### WHAT IS BEING ASKED:
Go line by line through the records below. Copy whichever lines contain the string "dann".

* * * *

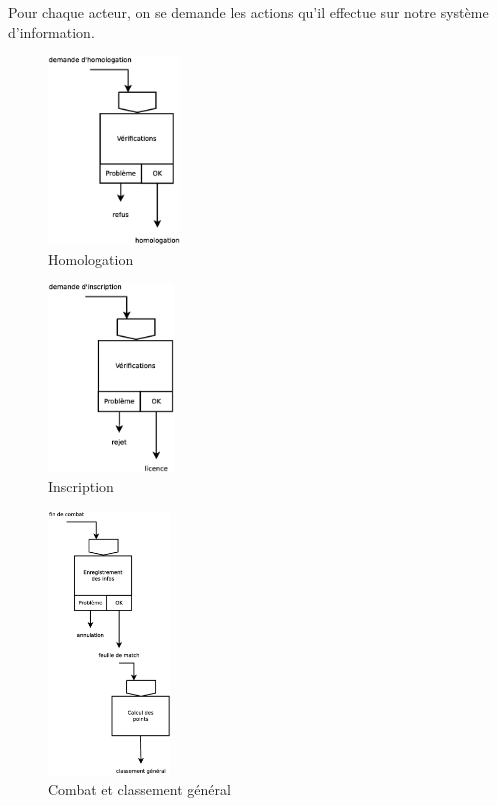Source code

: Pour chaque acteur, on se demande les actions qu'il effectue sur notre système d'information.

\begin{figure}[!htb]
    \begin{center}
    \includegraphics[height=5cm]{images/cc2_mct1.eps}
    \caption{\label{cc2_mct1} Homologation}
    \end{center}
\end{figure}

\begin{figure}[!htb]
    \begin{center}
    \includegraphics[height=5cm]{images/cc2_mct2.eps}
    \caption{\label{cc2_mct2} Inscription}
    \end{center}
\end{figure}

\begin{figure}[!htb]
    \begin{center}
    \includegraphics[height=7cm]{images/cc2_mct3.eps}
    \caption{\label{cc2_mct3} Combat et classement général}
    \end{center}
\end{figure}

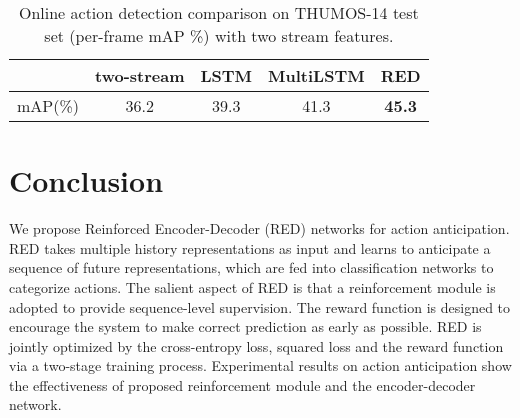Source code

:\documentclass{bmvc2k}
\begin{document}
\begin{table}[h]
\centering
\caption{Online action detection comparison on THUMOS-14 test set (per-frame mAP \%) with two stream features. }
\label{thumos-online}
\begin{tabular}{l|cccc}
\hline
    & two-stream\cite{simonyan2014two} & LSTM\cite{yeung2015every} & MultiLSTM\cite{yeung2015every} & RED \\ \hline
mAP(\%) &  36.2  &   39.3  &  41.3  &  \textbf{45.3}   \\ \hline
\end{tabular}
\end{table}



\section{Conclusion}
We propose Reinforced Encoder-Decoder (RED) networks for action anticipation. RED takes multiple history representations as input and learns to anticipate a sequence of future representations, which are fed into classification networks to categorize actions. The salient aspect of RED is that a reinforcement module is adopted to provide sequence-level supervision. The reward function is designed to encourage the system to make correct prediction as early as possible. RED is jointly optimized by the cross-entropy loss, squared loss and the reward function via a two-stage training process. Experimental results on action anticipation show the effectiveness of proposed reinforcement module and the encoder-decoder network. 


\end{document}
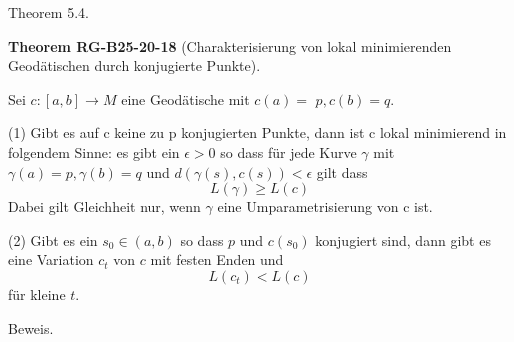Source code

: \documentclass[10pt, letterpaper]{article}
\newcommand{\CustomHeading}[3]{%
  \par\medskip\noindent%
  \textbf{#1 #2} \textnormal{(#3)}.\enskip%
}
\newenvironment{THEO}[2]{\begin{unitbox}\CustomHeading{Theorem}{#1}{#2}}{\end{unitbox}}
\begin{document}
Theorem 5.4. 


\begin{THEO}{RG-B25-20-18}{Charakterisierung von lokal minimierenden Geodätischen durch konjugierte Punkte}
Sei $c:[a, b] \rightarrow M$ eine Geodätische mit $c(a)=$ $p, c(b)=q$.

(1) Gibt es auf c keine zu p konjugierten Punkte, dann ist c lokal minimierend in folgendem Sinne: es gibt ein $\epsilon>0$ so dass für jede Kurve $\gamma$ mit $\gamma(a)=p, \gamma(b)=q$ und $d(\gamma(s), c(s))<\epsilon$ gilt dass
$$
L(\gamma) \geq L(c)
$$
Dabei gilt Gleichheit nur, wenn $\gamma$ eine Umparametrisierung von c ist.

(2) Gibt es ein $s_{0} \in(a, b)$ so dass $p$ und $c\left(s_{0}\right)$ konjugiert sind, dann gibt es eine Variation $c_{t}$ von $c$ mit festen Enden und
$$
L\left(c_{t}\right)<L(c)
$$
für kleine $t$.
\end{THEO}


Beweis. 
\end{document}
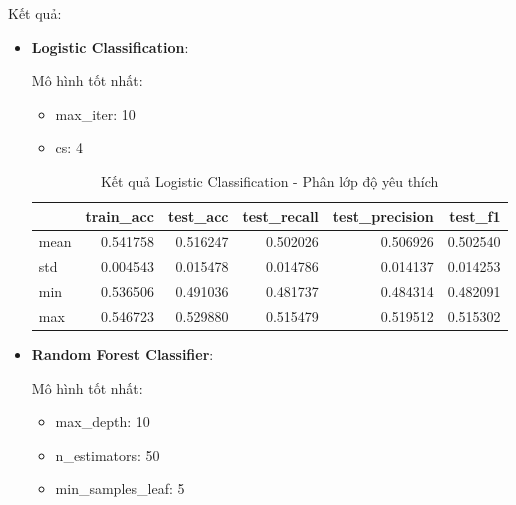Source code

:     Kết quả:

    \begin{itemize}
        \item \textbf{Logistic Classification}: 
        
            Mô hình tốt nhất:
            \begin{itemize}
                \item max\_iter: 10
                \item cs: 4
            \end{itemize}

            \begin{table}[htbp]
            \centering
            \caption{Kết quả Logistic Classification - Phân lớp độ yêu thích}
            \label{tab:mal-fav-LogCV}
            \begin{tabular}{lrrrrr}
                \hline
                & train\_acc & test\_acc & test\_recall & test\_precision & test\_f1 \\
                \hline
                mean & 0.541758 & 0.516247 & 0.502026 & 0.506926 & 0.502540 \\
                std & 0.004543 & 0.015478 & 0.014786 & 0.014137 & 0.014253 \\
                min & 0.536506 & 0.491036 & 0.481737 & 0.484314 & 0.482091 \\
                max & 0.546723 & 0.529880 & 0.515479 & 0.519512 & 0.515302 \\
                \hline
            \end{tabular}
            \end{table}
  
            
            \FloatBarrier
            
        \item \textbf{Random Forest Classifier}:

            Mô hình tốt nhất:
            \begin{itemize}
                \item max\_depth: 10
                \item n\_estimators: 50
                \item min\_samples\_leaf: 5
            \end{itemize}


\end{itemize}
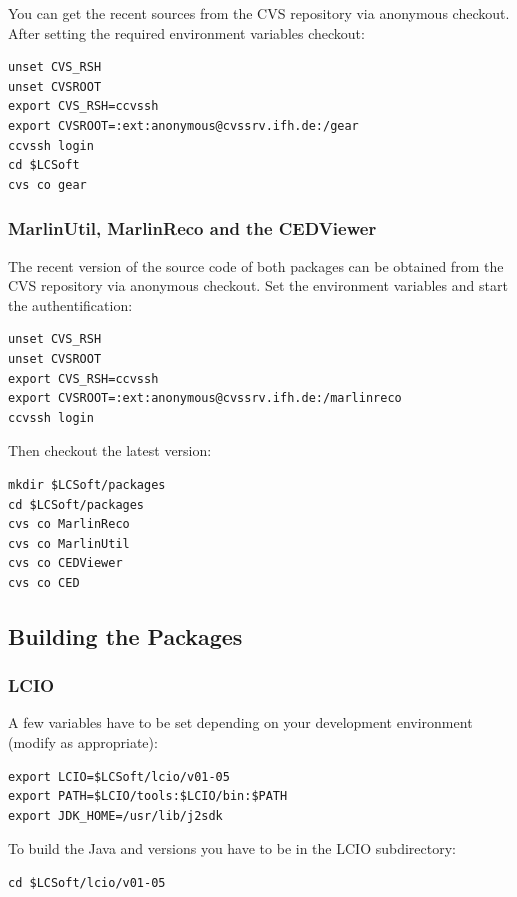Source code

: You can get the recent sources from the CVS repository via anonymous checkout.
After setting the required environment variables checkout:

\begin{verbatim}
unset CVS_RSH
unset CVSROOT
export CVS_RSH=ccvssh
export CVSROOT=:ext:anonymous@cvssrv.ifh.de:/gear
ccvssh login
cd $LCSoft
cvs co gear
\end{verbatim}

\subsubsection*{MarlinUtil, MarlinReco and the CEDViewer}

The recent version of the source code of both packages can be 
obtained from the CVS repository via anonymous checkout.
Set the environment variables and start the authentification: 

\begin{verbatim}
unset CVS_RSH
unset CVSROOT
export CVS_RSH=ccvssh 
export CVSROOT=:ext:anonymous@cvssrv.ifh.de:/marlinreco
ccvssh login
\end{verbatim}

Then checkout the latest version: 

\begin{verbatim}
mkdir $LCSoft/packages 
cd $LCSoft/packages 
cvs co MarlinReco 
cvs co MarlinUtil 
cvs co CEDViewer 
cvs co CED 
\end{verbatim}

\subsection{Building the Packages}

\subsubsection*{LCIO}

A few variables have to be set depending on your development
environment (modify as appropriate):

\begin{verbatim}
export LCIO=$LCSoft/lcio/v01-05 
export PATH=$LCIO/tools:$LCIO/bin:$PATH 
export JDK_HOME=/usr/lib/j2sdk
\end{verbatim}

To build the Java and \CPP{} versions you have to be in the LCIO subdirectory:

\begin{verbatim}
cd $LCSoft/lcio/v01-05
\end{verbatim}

* * * *

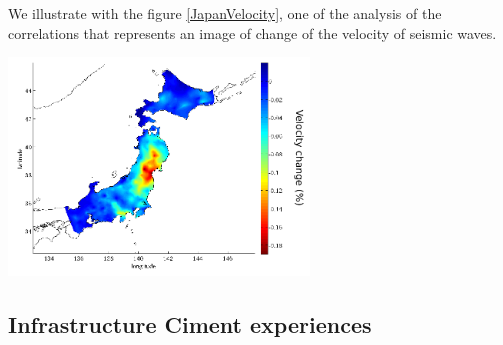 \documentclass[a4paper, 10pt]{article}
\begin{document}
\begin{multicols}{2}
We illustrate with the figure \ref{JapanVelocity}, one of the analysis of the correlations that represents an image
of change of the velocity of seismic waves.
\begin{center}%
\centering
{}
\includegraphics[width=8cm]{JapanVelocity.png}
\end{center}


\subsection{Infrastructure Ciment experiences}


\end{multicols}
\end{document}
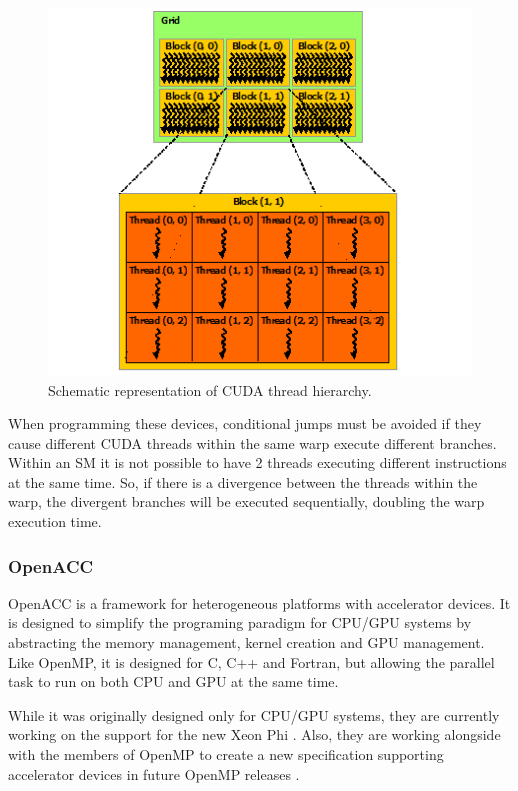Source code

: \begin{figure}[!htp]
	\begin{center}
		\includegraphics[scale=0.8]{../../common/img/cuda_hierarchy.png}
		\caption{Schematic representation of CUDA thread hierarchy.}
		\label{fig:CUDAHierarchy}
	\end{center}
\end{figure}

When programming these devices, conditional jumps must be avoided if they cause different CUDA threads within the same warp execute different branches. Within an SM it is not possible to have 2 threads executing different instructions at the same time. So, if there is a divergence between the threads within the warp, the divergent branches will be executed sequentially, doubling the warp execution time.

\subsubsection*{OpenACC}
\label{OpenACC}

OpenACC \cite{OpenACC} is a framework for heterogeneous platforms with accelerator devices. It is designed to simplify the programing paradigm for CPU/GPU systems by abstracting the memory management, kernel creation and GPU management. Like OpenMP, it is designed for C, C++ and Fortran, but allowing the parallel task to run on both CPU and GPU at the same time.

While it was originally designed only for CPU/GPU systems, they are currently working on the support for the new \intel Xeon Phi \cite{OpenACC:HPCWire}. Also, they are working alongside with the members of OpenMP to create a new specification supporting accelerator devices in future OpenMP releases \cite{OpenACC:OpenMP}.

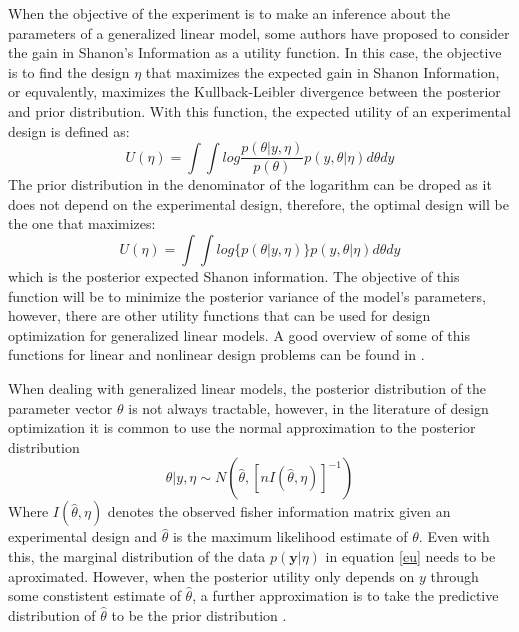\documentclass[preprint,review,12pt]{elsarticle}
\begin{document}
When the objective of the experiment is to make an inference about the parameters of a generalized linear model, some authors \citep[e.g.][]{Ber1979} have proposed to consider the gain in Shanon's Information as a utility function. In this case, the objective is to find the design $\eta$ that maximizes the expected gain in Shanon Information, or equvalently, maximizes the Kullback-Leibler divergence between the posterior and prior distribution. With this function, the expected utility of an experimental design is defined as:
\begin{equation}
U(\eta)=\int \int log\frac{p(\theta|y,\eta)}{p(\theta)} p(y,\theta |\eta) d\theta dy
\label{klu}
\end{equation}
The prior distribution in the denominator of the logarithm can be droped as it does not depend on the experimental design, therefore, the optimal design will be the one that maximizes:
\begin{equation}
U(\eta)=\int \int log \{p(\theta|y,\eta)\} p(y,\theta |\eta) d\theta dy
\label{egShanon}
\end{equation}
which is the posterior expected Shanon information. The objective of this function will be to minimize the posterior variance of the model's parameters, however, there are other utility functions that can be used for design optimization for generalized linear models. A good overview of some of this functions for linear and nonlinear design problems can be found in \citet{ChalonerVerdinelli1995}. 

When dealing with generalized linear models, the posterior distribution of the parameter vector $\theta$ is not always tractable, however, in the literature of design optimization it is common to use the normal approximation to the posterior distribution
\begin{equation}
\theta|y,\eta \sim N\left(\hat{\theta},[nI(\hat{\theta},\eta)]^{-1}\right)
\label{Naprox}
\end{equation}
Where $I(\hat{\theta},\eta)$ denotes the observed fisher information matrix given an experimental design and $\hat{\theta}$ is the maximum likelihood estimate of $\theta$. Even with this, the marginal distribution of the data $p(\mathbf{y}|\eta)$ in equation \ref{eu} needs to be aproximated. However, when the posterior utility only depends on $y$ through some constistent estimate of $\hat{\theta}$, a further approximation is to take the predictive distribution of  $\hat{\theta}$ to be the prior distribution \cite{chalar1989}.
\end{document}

* * * *

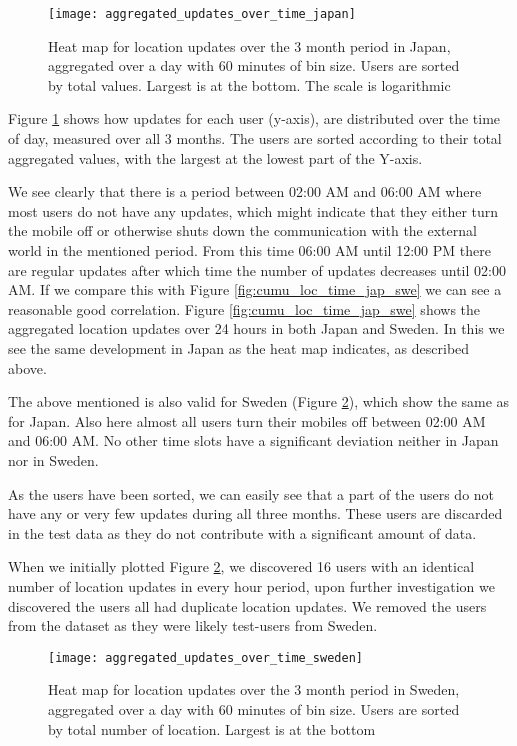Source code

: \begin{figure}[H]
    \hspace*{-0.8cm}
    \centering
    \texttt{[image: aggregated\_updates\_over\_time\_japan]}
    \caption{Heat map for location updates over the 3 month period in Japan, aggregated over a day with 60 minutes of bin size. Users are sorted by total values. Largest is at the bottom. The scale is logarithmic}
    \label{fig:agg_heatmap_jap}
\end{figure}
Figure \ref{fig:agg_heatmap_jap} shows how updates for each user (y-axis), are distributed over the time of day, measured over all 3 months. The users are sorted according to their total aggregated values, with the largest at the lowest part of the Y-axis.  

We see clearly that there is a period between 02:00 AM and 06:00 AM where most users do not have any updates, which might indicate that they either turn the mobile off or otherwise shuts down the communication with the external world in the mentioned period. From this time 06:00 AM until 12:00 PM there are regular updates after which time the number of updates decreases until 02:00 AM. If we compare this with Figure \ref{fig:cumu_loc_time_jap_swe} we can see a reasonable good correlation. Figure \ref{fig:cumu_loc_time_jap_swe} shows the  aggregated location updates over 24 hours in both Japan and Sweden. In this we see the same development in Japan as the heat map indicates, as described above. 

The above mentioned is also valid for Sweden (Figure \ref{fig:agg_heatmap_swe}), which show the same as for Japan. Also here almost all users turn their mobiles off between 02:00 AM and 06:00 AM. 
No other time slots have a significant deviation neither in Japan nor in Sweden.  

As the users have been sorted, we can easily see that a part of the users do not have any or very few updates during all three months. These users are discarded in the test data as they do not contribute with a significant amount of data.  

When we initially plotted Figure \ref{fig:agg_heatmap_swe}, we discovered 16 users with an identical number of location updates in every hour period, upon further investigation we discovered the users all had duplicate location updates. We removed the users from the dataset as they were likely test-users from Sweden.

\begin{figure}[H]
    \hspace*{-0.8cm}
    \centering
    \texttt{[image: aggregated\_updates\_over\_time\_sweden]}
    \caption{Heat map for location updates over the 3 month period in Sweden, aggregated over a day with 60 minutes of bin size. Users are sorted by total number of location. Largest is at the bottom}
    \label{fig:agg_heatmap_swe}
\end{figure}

* * * *

### RESULT:
(1) Gibt es auf c keine zu p konjugierten Punkte, dann ist c lokal minimierend in folgendem Sinne: es gibt ein $\epsilon>0$ so dass für jede Kurve $\gamma$ mit $\gamma(a)=p, \gamma(b)=q$ und $d(\gamma(s), c(s))<\epsilon$ gilt dass
(2) Gibt es ein $s_{0} \in(a, b)$ so dass $p$ und $c\left(s_{0}\right)$ konjugiert sind, dann gibt es eine Variation $c_{t}$ von $c$ mit festen Enden und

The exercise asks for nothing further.